Students notice this too. In smaller online classes, they often describe the course as more personal, even when they never meet anyone in person. They say the professor felt present. They say classmates actually responded to each other. They say feedback helped them improve instead of merely informing them that they had, in fact, submitted words. That feeling of academic closeness matters, especially online, where the distance is already built into the format.
There is also a morale issue for faculty. Instructors are usually willing to work hard. What wears them down is work that feels impossible to do well. A roster that is too large for the course design creates a constant sense of compromise. The instructor knows the feedback could be better, the outreach could be earlier, and the discussion could be deeper, but time says otherwise. Over time, that mismatch can lead to frustration, burnout, and a lower-quality learning experience for everyone involved.

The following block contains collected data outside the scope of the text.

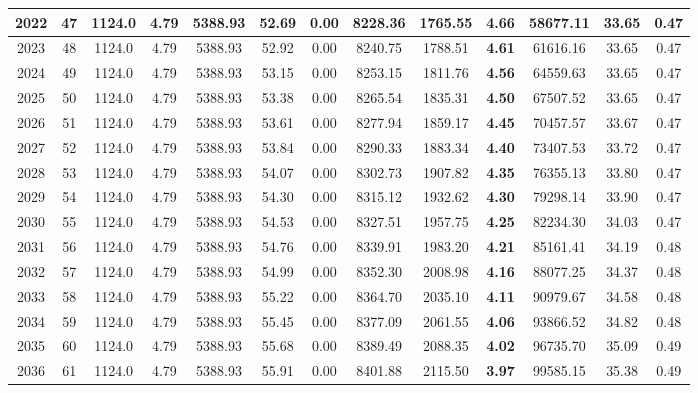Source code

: {\begin{center}
\begin{tabular}[htb]{|c|c||c|c|c|c|c|c||c|c||c|c|c||}
\hline 
 2022 &  47 &  1124.0 &  4.79 &  5388.93 &  52.69 &  0.00 &  8228.36 &  1765.55 &  {\bf 4.66} &  58677.11 &  33.65 &  0.47 \\ 
\hline 
 2023 &  48 &  1124.0 &  4.79 &  5388.93 &  52.92 &  0.00 &  8240.75 &  1788.51 &  {\bf 4.61} &  61616.16 &  33.65 &  0.47 \\ 
\hline 
 2024 &  49 &  1124.0 &  4.79 &  5388.93 &  53.15 &  0.00 &  8253.15 &  1811.76 &  {\bf 4.56} &  64559.63 &  33.65 &  0.47 \\ 
\hline 
 2025 &  50 &  1124.0 &  4.79 &  5388.93 &  53.38 &  0.00 &  8265.54 &  1835.31 &  {\bf 4.50} &  67507.52 &  33.65 &  0.47 \\ 
\hline 
 2026 &  51 &  1124.0 &  4.79 &  5388.93 &  53.61 &  0.00 &  8277.94 &  1859.17 &  {\bf 4.45} &  70457.57 &  33.67 &  0.47 \\ 
\hline 
 2027 &  52 &  1124.0 &  4.79 &  5388.93 &  53.84 &  0.00 &  8290.33 &  1883.34 &  {\bf 4.40} &  73407.53 &  33.72 &  0.47 \\ 
\hline 
 2028 &  53 &  1124.0 &  4.79 &  5388.93 &  54.07 &  0.00 &  8302.73 &  1907.82 &  {\bf 4.35} &  76355.13 &  33.80 &  0.47 \\ 
\hline 
 2029 &  54 &  1124.0 &  4.79 &  5388.93 &  54.30 &  0.00 &  8315.12 &  1932.62 &  {\bf 4.30} &  79298.14 &  33.90 &  0.47 \\ 
\hline 
 2030 &  55 &  1124.0 &  4.79 &  5388.93 &  54.53 &  0.00 &  8327.51 &  1957.75 &  {\bf 4.25} &  82234.30 &  34.03 &  0.47 \\ 
\hline 
 2031 &  56 &  1124.0 &  4.79 &  5388.93 &  54.76 &  0.00 &  8339.91 &  1983.20 &  {\bf 4.21} &  85161.41 &  34.19 &  0.48 \\ 
\hline 
 2032 &  57 &  1124.0 &  4.79 &  5388.93 &  54.99 &  0.00 &  8352.30 &  2008.98 &  {\bf 4.16} &  88077.25 &  34.37 &  0.48 \\ 
\hline 
 2033 &  58 &  1124.0 &  4.79 &  5388.93 &  55.22 &  0.00 &  8364.70 &  2035.10 &  {\bf 4.11} &  90979.67 &  34.58 &  0.48 \\ 
\hline 
 2034 &  59 &  1124.0 &  4.79 &  5388.93 &  55.45 &  0.00 &  8377.09 &  2061.55 &  {\bf 4.06} &  93866.52 &  34.82 &  0.48 \\ 
\hline 
 2035 &  60 &  1124.0 &  4.79 &  5388.93 &  55.68 &  0.00 &  8389.49 &  2088.35 &  {\bf 4.02} &  96735.70 &  35.09 &  0.49 \\ 
\hline 
 2036 &  61 &  1124.0 &  4.79 &  5388.93 &  55.91 &  0.00 &  8401.88 &  2115.50 &  {\bf 3.97} &  99585.15 &  35.38 &  0.49 \\ 

\end{tabular}
\end{center}}
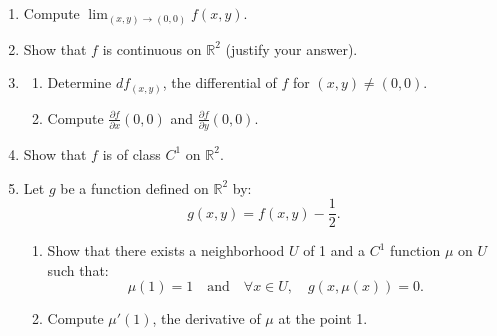 \documentclass[12pt]{article}
\begin{document}
\begin{enumerate}
    \item Compute \(\lim_{(x,y) \to (0,0)} f(x,y)\).
    \item Show that \( f \) is continuous on \( \mathbb{R}^2 \) (justify your answer).
    \item 
    \begin{enumerate}
        \item Determine \( df_{(x,y)} \), the differential of \( f \) for \((x,y) \neq (0,0)\).
        \item Compute \(\frac{\partial f}{\partial x}(0,0)\) and \(\frac{\partial f}{\partial y}(0,0)\).
    \end{enumerate}
    \item Show that \( f \) is of class \( C^1 \) on \( \mathbb{R}^2 \).
    \item Let \( g \) be a function defined on \( \mathbb{R}^2 \) by:
    \[
    g(x,y) = f(x,y) - \frac{1}{2}.
    \]
    \begin{enumerate}
        \item Show that there exists a neighborhood \( U \) of 1 and a \( C^1 \) function \( \mu \) on \( U \) such that:
        \[
        \mu(1) = 1 \quad \text{and} \quad \forall x \in U, \quad g(x,\mu(x)) = 0.
        \]
        \item Compute \( \mu'(1) \), the derivative of \( \mu \) at the point 1.
    \end{enumerate}
\end{enumerate}
\end{document}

The most successful online programs tend to understand this. They do not rely on optimism alone. They align enrollment, course design, and staffing. They reduce unnecessary friction, provide support, and build courses around how teaching actually happens online. That is the part people sometimes miss. The class-size conversation is not really about smaller numbers just for the sake of smaller numbers. It is about preserving the conditions that allow learning to feel responsive, challenging, and human.
Conclusion
Online courses do not automatically need fewer students, but many of them absolutely need smarter caps. If a course requires discussion, detailed feedback, coaching, and sustained instructor presence, a smaller roster is not a luxury. It is part of the educational model. If the course is foundational, tightly structured, and built with support for scale, larger enrollment may be reasonable. The right answer depends on what students are supposed to learn and what it takes to teach that well online.
The best institutions will stop treating online class size as a budgeting afterthought and start treating it as a quality decision. That shift matters because online learning is no longer a side project. It is a central part of higher education. And if colleges want it to be effective, they need to stop packing digital classrooms like carry-on luggage and pretending nothing will wrinkle.